To facilitate better understanding of the embodiments of the present disclosure, the classification of zero-power devices involved in the present disclosure is described below.

Optionally, based on the energy source and usage mode of zero-power devices, zero-power devices may be classified into passive zero-power devices, semi-passive zero-power devices, and active zero-power devices.

1) Passive Zero-Power Device

A zero-power device does not require an internal battery. When the zero-power device is close to a network device (such as a reader of a radio frequency identification (RFID) system), the zero-power device is within the near-field range formed by the radiation of an antenna(s) of the network device. Therefore, an antenna(s) of the zero-power device generates an induced current through electromagnetic induction, and the induced current drives a low-power chip circuit of the zero-power device. This enables the demodulation of a signal on a forward link (downlink, a link from the network device to the zero-power device) and the modulation of a signal on a backward link (uplink, a link from the zero-power device to the network device). For a backscattering link, the zero-power device performs signal transmission using backscattering.

It may be seen that, the passive zero-power device does not require a built-in battery to drive either the forward link or a reverse link (i.e., the backward link), and is thus a truly zero-power device.

The passive zero-power device do not require a battery, and an RF circuit and a baseband circuit therein are very simple, for example, components such as a low-noise amplifier (LNA), a PA, a crystal oscillator, an analog-to-digital conversion (ADC) are not required. Therefore, the passive zero-power device has many advantages, such as small size, light weight, very low cost, and long service life.

2) Semi-Passive Zero-Power Device

A semi-passive zero-power device is also not equipped with a conventional battery, but it can use an RF energy harvesting module to collect energy from radio waves, or use a solar/optical/thermal/kinetic energy harvesting module to collect energy, and store the collected energy in an energy storage unit (such as a capacitor). After the energy storage unit obtains energy, the low-power chip circuit of the zero-power device can be driven. This enables the demodulation of a signal on the forward link and the modulation of a signal on the backward link. For the backscattering link, the zero-power device performs signal transmission using backscattering.

It may be seen that, the semi-passive zero-power device does not require a built-in battery to drive either the forward link or the reverse link. Although energy stored in the capacitor is used during operation, the energy originates from the radio energy collected by the energy harvesting module, and therefore, the semi-passive zero-power device is also a truly zero-power device.

The semi-passive zero-power device inherits many advantages of the passive zero-power device, and thus has many advantages such as small size, light weight, very low cost, and long service life.

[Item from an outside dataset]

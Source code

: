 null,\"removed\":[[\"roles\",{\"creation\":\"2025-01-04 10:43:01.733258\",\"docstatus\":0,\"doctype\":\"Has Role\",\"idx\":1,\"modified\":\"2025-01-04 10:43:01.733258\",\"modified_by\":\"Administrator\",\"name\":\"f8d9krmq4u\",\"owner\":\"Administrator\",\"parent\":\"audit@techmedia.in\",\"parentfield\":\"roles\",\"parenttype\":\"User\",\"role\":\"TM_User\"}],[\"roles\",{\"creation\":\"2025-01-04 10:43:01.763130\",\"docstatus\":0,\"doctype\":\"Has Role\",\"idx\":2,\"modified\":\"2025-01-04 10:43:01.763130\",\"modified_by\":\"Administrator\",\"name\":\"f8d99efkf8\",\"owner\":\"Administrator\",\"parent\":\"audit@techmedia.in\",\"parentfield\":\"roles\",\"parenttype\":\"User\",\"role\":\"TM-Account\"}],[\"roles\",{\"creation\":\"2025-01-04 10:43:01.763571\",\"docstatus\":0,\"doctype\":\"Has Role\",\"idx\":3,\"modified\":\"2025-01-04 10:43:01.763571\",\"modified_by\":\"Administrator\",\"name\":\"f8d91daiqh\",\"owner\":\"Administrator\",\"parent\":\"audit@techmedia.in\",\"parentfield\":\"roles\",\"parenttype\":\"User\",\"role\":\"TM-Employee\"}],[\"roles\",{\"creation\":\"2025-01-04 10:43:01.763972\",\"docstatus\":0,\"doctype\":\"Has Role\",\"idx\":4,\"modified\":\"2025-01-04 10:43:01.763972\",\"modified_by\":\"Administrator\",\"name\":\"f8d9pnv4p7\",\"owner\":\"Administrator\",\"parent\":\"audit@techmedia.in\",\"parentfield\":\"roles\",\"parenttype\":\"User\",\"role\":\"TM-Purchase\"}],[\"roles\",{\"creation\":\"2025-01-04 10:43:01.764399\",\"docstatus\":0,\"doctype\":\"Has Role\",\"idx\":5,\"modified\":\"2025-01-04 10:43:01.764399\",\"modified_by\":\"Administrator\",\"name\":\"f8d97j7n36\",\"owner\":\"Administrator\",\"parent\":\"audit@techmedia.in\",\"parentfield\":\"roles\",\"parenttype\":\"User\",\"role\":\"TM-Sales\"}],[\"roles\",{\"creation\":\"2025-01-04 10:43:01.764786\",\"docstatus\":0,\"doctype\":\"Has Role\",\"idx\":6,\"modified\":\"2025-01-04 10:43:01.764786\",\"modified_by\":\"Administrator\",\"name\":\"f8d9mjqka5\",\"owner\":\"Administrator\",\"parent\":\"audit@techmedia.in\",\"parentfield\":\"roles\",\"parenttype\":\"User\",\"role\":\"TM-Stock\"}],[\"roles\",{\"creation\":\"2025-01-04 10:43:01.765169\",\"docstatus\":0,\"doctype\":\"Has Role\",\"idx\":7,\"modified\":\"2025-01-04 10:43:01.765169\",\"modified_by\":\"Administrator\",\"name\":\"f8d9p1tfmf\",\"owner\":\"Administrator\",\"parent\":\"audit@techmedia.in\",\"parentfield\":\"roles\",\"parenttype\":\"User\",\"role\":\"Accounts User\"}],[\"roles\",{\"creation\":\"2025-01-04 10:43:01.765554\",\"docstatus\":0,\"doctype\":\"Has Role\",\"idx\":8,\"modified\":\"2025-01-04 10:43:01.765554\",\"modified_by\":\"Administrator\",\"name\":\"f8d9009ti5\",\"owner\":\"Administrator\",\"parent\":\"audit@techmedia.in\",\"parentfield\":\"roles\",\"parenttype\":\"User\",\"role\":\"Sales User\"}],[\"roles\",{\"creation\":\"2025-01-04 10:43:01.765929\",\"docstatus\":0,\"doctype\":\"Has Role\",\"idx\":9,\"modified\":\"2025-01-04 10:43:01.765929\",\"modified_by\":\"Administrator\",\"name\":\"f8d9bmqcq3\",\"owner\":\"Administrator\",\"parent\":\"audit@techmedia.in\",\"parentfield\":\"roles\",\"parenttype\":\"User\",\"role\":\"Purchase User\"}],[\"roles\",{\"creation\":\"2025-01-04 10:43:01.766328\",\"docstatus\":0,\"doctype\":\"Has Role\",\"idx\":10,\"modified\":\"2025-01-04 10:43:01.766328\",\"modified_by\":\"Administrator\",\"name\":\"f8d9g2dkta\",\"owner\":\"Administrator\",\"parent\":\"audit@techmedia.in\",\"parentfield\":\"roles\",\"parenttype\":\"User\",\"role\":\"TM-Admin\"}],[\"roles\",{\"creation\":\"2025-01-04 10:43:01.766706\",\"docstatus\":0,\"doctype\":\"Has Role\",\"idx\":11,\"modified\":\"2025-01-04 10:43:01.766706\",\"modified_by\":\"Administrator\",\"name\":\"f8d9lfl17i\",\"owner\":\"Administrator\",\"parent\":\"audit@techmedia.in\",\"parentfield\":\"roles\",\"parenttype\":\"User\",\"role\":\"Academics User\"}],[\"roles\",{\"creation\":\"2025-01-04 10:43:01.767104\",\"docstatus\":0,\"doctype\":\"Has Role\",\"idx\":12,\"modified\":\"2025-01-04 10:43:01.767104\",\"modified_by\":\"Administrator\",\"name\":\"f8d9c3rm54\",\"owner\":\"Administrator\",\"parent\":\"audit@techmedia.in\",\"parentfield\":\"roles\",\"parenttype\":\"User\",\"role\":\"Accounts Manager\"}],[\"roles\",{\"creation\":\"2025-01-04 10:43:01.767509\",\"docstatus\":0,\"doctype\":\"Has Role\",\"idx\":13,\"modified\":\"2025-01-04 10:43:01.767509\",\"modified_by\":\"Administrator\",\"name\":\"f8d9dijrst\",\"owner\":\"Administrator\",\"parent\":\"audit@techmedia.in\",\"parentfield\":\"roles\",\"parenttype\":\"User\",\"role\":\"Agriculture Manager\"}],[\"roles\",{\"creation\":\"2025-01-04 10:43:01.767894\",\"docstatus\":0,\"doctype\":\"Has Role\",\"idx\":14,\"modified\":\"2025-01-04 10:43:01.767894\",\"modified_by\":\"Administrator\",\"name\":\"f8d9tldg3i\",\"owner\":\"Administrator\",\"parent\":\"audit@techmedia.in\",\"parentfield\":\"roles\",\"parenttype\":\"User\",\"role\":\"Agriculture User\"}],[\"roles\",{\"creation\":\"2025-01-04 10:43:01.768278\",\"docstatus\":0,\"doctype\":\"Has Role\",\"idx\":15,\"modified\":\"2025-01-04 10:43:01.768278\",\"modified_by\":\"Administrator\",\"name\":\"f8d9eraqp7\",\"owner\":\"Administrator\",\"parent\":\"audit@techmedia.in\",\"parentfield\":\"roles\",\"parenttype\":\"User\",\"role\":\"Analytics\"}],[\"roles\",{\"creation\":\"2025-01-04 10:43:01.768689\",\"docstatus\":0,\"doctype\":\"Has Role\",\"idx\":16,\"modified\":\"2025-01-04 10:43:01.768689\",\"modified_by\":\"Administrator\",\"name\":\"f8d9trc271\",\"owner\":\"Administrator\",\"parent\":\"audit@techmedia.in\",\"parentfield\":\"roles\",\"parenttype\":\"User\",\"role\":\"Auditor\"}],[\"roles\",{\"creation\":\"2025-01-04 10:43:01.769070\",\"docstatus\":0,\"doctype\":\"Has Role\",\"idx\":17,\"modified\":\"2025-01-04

3) Active Zero-Power Device

In some scenarios, the zero-power device used may also be an active zero-power device. This type of terminal may be equipped with a built-in battery (a conventional battery such as a dry battery, or a rechargeable lithium battery, etc.). The battery is used to drive the low-power chip circuit of the zero-power device. This enables the demodulation of a signal on the forward link and the modulation of a signal of the backward link. However, for the backscattering link, the zero-power device performs signal transmission using backscattering. Therefore, the zero-power feature of such terminals is mainly reflected in that signal transmission on the reverse link does not consume power from the terminal itself but uses backscattering. Although the active zero-power device uses a battery, due to the adoption of ultra-low-power communication technology, power consumption of the active zero-power device is very low. Therefore, compared with existing technologies, the battery life can be significantly improved.

The active zero-power device uses a built-in battery to supply power to an RFID chip, thereby increasing the read/write range of a tag and improving the reliability of communication. Therefore, the active zero-power device can be applied in scenarios with relatively high requirements for communication range, read latency, and so on.

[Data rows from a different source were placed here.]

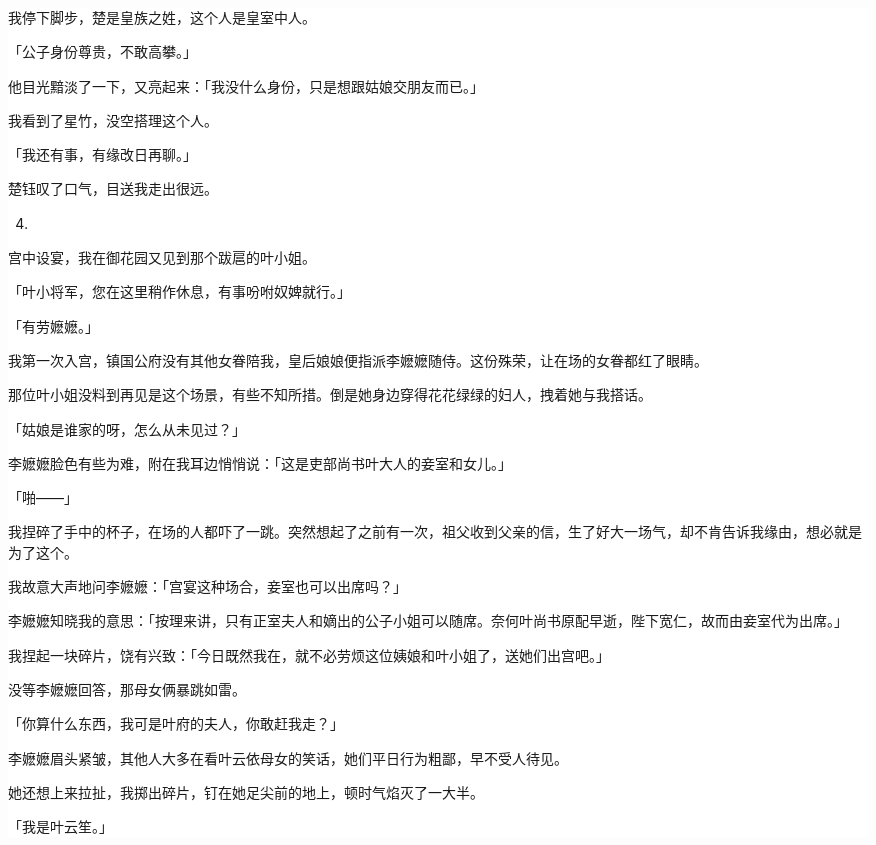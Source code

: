 
我停下脚步，楚是皇族之姓，这个人是皇室中人。


「公子身份尊贵，不敢高攀。」


他目光黯淡了一下，又亮起来：「我没什么身份，只是想跟姑娘交朋友而已。」


我看到了星竹，没空搭理这个人。


「我还有事，有缘改日再聊。」


楚钰叹了口气，目送我走出很远。


4.


宫中设宴，我在御花园又见到那个跋扈的叶小姐。


「叶小将军，您在这里稍作休息，有事吩咐奴婢就行。」


「有劳嬷嬷。」


我第一次入宫，镇国公府没有其他女眷陪我，皇后娘娘便指派李嬷嬷随侍。这份殊荣，让在场的女眷都红了眼睛。


那位叶小姐没料到再见是这个场景，有些不知所措。倒是她身边穿得花花绿绿的妇人，拽着她与我搭话。


「姑娘是谁家的呀，怎么从未见过？」


李嬷嬷脸色有些为难，附在我耳边悄悄说：「这是吏部尚书叶大人的妾室和女儿。」


「啪——」


我捏碎了手中的杯子，在场的人都吓了一跳。突然想起了之前有一次，祖父收到父亲的信，生了好大一场气，却不肯告诉我缘由，想必就是为了这个。


我故意大声地问李嬷嬷：「宫宴这种场合，妾室也可以出席吗？」


李嬷嬷知晓我的意思：「按理来讲，只有正室夫人和嫡出的公子小姐可以随席。奈何叶尚书原配早逝，陛下宽仁，故而由妾室代为出席。」


我捏起一块碎片，饶有兴致：「今日既然我在，就不必劳烦这位姨娘和叶小姐了，送她们出宫吧。」


没等李嬷嬷回答，那母女俩暴跳如雷。


「你算什么东西，我可是叶府的夫人，你敢赶我走？」


李嬷嬷眉头紧皱，其他人大多在看叶云依母女的笑话，她们平日行为粗鄙，早不受人待见。


她还想上来拉扯，我掷出碎片，钉在她足尖前的地上，顿时气焰灭了一大半。


「我是叶云笙。」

It is well known that, similar to other types of IoT services, the service types of the zero-power IoT are mainly uplink services. Therefore, based on the type of transmitter, zero-power devices may be classified into: zero-power devices based on backscattering; zero-power devices based on an active transmitter; and zero-power devices supporting both backscattering and an active transmitter.

1) Zero-Power Device Based on Backscattering

This type of zero-power device transmits uplink data using the backscattering method as described above. This type of device does not have an active transmitter with active transmission capability, but only have a transmitter with backscattering. Therefore, when this type of terminal performs data transmission, the network device is required to provide a carrier, and this type of terminal performs data transmission using backscattering based on the carrier.

2) Zero-Power Device Based on an Active Transmitter

This type of zero-power device performs uplink data transmission using an active transmitter with active transmission capability. Therefore, when transmitting data, this type of zero-power device can transmit data using its own active transmitter without requiring the network device to provide a carrier. The active transmitter applicable to the zero-power device may be, for example, an ultra-low-power ASK or ultra-low-power FSK transmitter. Based on current implementations, under the condition of transmitting a signal of 100 μW using this type of transmitter, the overall power consumption can be reduced to 400 μW-600 μW.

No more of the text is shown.